■ WORK ORDER:
Each record below needs to be copied out exactly as it stands.
EXTRACTED INFORMATION Start Marker
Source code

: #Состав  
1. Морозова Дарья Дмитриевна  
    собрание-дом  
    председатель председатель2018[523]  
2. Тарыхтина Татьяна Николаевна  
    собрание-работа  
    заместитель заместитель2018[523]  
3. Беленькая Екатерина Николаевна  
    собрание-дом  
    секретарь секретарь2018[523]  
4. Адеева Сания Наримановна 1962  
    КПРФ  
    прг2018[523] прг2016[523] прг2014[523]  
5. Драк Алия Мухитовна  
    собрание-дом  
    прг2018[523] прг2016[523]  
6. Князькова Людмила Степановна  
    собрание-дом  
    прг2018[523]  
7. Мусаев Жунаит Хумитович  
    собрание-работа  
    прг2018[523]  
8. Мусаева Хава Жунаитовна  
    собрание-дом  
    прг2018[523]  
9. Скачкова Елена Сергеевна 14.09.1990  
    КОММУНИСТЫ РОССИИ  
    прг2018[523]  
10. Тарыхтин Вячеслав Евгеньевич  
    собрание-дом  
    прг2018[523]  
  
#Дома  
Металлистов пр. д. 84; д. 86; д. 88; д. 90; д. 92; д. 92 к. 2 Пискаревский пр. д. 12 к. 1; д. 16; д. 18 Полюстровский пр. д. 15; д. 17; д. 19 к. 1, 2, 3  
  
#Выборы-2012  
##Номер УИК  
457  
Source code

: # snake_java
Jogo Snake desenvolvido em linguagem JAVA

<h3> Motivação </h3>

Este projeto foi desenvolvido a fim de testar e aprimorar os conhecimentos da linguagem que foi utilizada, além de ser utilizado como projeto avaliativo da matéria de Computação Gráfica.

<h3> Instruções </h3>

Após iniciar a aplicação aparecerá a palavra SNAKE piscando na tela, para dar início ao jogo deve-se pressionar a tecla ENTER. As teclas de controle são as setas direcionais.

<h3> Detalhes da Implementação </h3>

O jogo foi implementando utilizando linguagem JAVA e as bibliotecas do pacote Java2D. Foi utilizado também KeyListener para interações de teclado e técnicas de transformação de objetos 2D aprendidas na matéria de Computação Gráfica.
EXTRACTED INFORMATION End Marker
■ REPLY TO THE EXERCISE:
Source code

: #Состав  
1. Морозова Дарья Дмитриевна  
    собрание-дом  
    председатель председатель2018[523]  
2. Тарыхтина Татьяна Николаевна  
    собрание-работа  
    заместитель заместитель2018[523]  
3. Беленькая Екатерина Николаевна  
    собрание-дом  
    секретарь секретарь2018[523]  
4. Адеева Сания Наримановна 1962  
    КПРФ  
    прг2018[523] прг2016[523] прг2014[523]  
5. Драк Алия Мухитовна  
    собрание-дом  
    прг2018[523] прг2016[523]  
6. Князькова Людмила Степановна  
    собрание-дом  
    прг2018[523]  
7. Мусаев Жунаит Хумитович  
    собрание-работа  
    прг2018[523]  
8. Мусаева Хава Жунаитовна  
    собрание-дом  
    прг2018[523]  
9. Скачкова Елена Сергеевна 14.09.1990  
    КОММУНИСТЫ РОССИИ  
    прг2018[523]  
10. Тарыхтин Вячеслав Евгеньевич  
    собрание-дом  
    прг2018[523]  
  
#Дома  
Металлистов пр. д. 84; д. 86; д. 88; д. 90; д. 92; д. 92 к. 2 Пискаревский пр. д. 12 к. 1; д. 16; д. 18 Полюстровский пр. д. 15; д. 17; д. 19 к. 1, 2, 3  
  
#Выборы-2012  
##Номер УИК  
457  
Source code

: # snake_java
Jogo Snake desenvolvido em linguagem JAVA

<h3> Motivação </h3>

Este projeto foi desenvolvido a fim de testar e aprimorar os conhecimentos da linguagem que foi utilizada, além de ser utilizado como projeto avaliativo da matéria de Computação Gráfica.

<h3> Instruções </h3>

Após iniciar a aplicação aparecerá a palavra SNAKE piscando na tela, para dar início ao jogo deve-se pressionar a tecla ENTER. As teclas de controle são as setas direcionais.

<h3> Detalhes da Implementação </h3>

O jogo foi implementando utilizando linguagem JAVA e as bibliotecas do pacote Java2D. Foi utilizado também KeyListener para interações de teclado e técnicas de transformação de objetos 2D aprendidas na matéria de Computação Gráfica.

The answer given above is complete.